> **WHAT THE EXERCISE ASKS**: Reproduce the records below exactly, leaving out any pictures.

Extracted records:

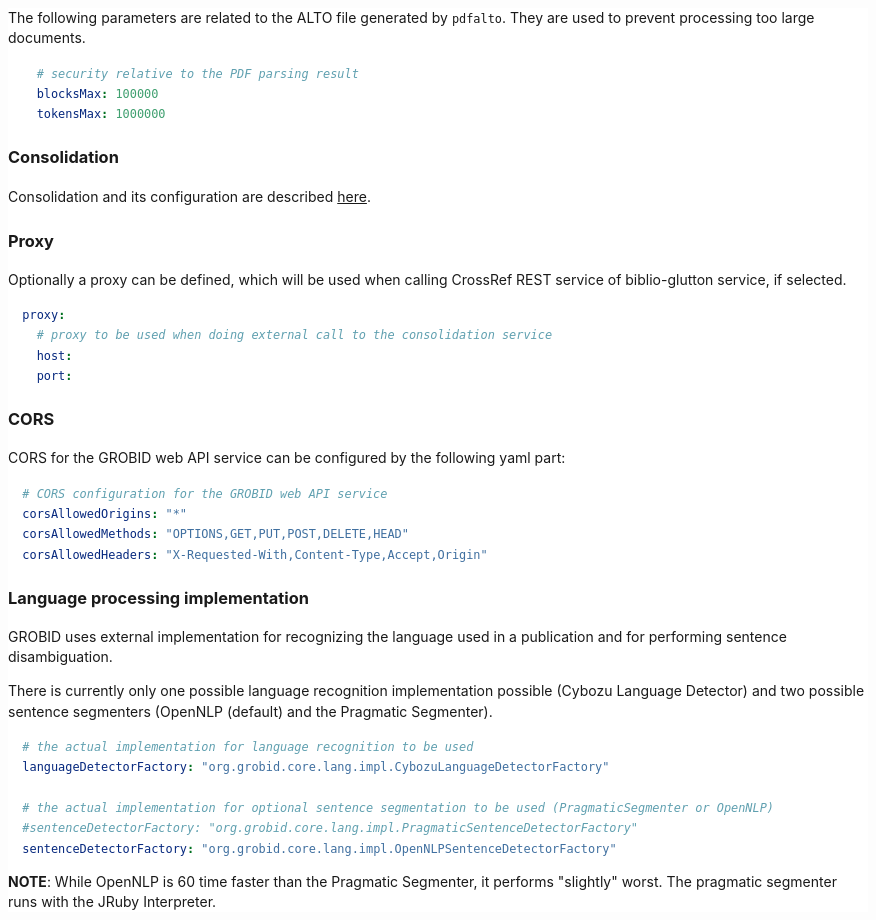The following parameters are related to the ALTO file generated by `pdfalto`. They are used to prevent processing too large documents. 

```yml
    # security relative to the PDF parsing result
    blocksMax: 100000
    tokensMax: 1000000
```

### Consolidation

Consolidation and its configuration are described [here](https://grobid.readthedocs.io/en/latest/Consolidation/).

### Proxy 

Optionally a proxy can be defined, which will be used when calling CrossRef REST service of biblio-glutton service, if selected. 

```yml
  proxy:
    # proxy to be used when doing external call to the consolidation service
    host: 
    port: 
```

### CORS

CORS for the GROBID web API service can be configured by the following yaml part: 

```yml
  # CORS configuration for the GROBID web API service
  corsAllowedOrigins: "*"
  corsAllowedMethods: "OPTIONS,GET,PUT,POST,DELETE,HEAD"
  corsAllowedHeaders: "X-Requested-With,Content-Type,Accept,Origin"
```

### Language processing implementation

GROBID uses external implementation for recognizing the language used in a publication and for performing sentence disambiguation. 

There is currently only one possible language recognition implementation possible (Cybozu Language Detector) and two possible sentence segmenters (OpenNLP (default) and the Pragmatic Segmenter).

```yml 
  # the actual implementation for language recognition to be used
  languageDetectorFactory: "org.grobid.core.lang.impl.CybozuLanguageDetectorFactory"

  # the actual implementation for optional sentence segmentation to be used (PragmaticSegmenter or OpenNLP)
  #sentenceDetectorFactory: "org.grobid.core.lang.impl.PragmaticSentenceDetectorFactory"
  sentenceDetectorFactory: "org.grobid.core.lang.impl.OpenNLPSentenceDetectorFactory"  
```
**NOTE**: While OpenNLP is 60 time faster than the Pragmatic Segmenter, it performs "slightly" worst. The pragmatic segmenter runs with the JRuby Interpreter.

> **REPLY TO THE EXERCISE**:
The following parameters are related to the ALTO file generated by `pdfalto`. They are used to prevent processing too large documents. 

```yml
    # security relative to the PDF parsing result
    blocksMax: 100000
    tokensMax: 1000000
```

### Consolidation

Consolidation and its configuration are described [here](https://grobid.readthedocs.io/en/latest/Consolidation/).

### Proxy 

Optionally a proxy can be defined, which will be used when calling CrossRef REST service of biblio-glutton service, if selected. 

```yml
  proxy:
    # proxy to be used when doing external call to the consolidation service
    host: 
    port: 
```

### CORS

CORS for the GROBID web API service can be configured by the following yaml part: 

```yml
  # CORS configuration for the GROBID web API service
  corsAllowedOrigins: "*"
  corsAllowedMethods: "OPTIONS,GET,PUT,POST,DELETE,HEAD"
  corsAllowedHeaders: "X-Requested-With,Content-Type,Accept,Origin"
```

### Language processing implementation

GROBID uses external implementation for recognizing the language used in a publication and for performing sentence disambiguation. 

There is currently only one possible language recognition implementation possible (Cybozu Language Detector) and two possible sentence segmenters (OpenNLP (default) and the Pragmatic Segmenter).

```yml 
  # the actual implementation for language recognition to be used
  languageDetectorFactory: "org.grobid.core.lang.impl.CybozuLanguageDetectorFactory"

  # the actual implementation for optional sentence segmentation to be used (PragmaticSegmenter or OpenNLP)
  #sentenceDetectorFactory: "org.grobid.core.lang.impl.PragmaticSentenceDetectorFactory"
  sentenceDetectorFactory: "org.grobid.core.lang.impl.OpenNLPSentenceDetectorFactory"  
```
**NOTE**: While OpenNLP is 60 time faster than the Pragmatic Segmenter, it performs "slightly" worst. The pragmatic segmenter runs with the JRuby Interpreter.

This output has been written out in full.